The vascular role of CGRP: a systematic review of human studies.

作者信息

Al-Karagholi Mohammad Al-Mahdi, Kalatharan Veberka, Fagerberg Peter Schunck, Amin Faisal Mohammad

机构信息

Danish Headache Center, Department of Neurology, Rigshospitalet Glostrup, Faculty of Health and Medical Sciences, University of Copenhagen, Copenhagen, Denmark.

出版信息

Front Neurol. 2023 Jul 6;14:1204734. doi: 10.3389/fneur.2023.1204734. eCollection 2023.

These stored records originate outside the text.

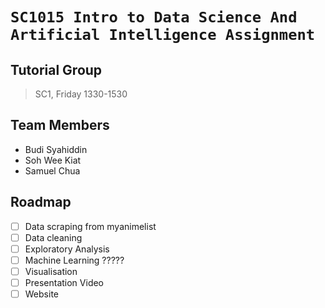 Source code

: # `SC1015 Intro to Data Science And Artificial Intelligence Assignment`

## Tutorial Group
> SC1, Friday 1330-1530

## Team Members
- Budi Syahiddin
- Soh Wee Kiat 
- Samuel Chua


## Roadmap
- [ ] Data scraping from myanimelist
- [ ] Data cleaning
- [ ] Exploratory Analysis 
- [ ] Machine Learning ?????
- [ ] Visualisation
- [ ] Presentation Video
- [ ] Website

DOI:10.3389/fneur.2023.1204734
PMID:37483452
原文链接:https://pmc.ncbi.nlm.nih.gov/articles/PMC10359159/
Abstract

Intravenous infusion of human alpha calcitonin gene-related peptide (h-α-CGRP) has been applied to explore migraine pathogenesis and cerebral hemodynamics during the past three decades. Cumulative data implicate h-α-CGRP in regulating the vascular tone. In this systematic review, we searched PubMed and EMBASE for clinical studies investigating the vascular changes upon intravenous infusion of h-α-CGRP in humans. A total of 386 studies were screened by title and abstract. Of these, 11 studies with 61 healthy participants and 177 participants diagnosed with migraine were included. Several studies reported hemodynamic effects including flushing, palpitation, warm sensation, heart rate (HR), mean arterial blood pressure (MABP), mean blood flow velocity of middle cerebral artery (mean V), and diameter of superficial temporal artery (STA). Upon the start of h-α-CGRP infusion, 163 of 165 (99%) participants had flushing, 98 of 155 (63%) participants reported palpitation, and 160 of 165 (97%) participants reported warm sensation. HR increased with 14%-58% and MABP decreased with 7%-12%. The mean V was decreased with 9.5%-21%, and the diameter of the STA was dilated with 41%-43%. The vascular changes lasted from 20 to >120 min. Intravenous infusion of h-α-CGRP caused a universal vasodilation without any serious adverse events. The involvement of CGRP in the systemic hemodynamic raises concerns regarding long-term blockade of CGRP in migraine patients with and without cardiovascular complications.

摘要

在过去三十年中,静脉输注人α降钙素基因相关肽(h-α-CGRP)已被用于探索偏头痛的发病机制和脑血流动力学。累积数据表明h-α-CGRP参与调节血管张力。在本系统评价中,我们在PubMed和EMBASE中检索了关于静脉输注h-α-CGRP后人体血管变化的临床研究。通过标题和摘要共筛选出386项研究。其中,纳入了11项研究,包括61名健康参与者和177名被诊断为偏头痛的参与者。几项研究报告了血流动力学效应,包括脸红、心悸、温热感、心率(HR)、平均动脉血压(MABP)、大脑中动脉平均血流速度(平均V)和颞浅动脉(STA)直径。在开始输注h-α-CGRP时,165名参与者中有163名(99%)出现脸红,155名参与者中有98名(63%)报告有心悸,165名参与者中有160名(97%)报告有温热感。HR增加14%-58%,MABP降低7%-12%。平均V降低9.5%-21%,STA直径扩张41%-43%。血管变化持续20至>120分钟。静脉输注h-α-CGRP引起全身血管舒张,无任何严重不良事件。CGRP参与全身血流动力学引发了对有和没有心血管并发症的偏头痛患者长期阻断CGRP的担忧。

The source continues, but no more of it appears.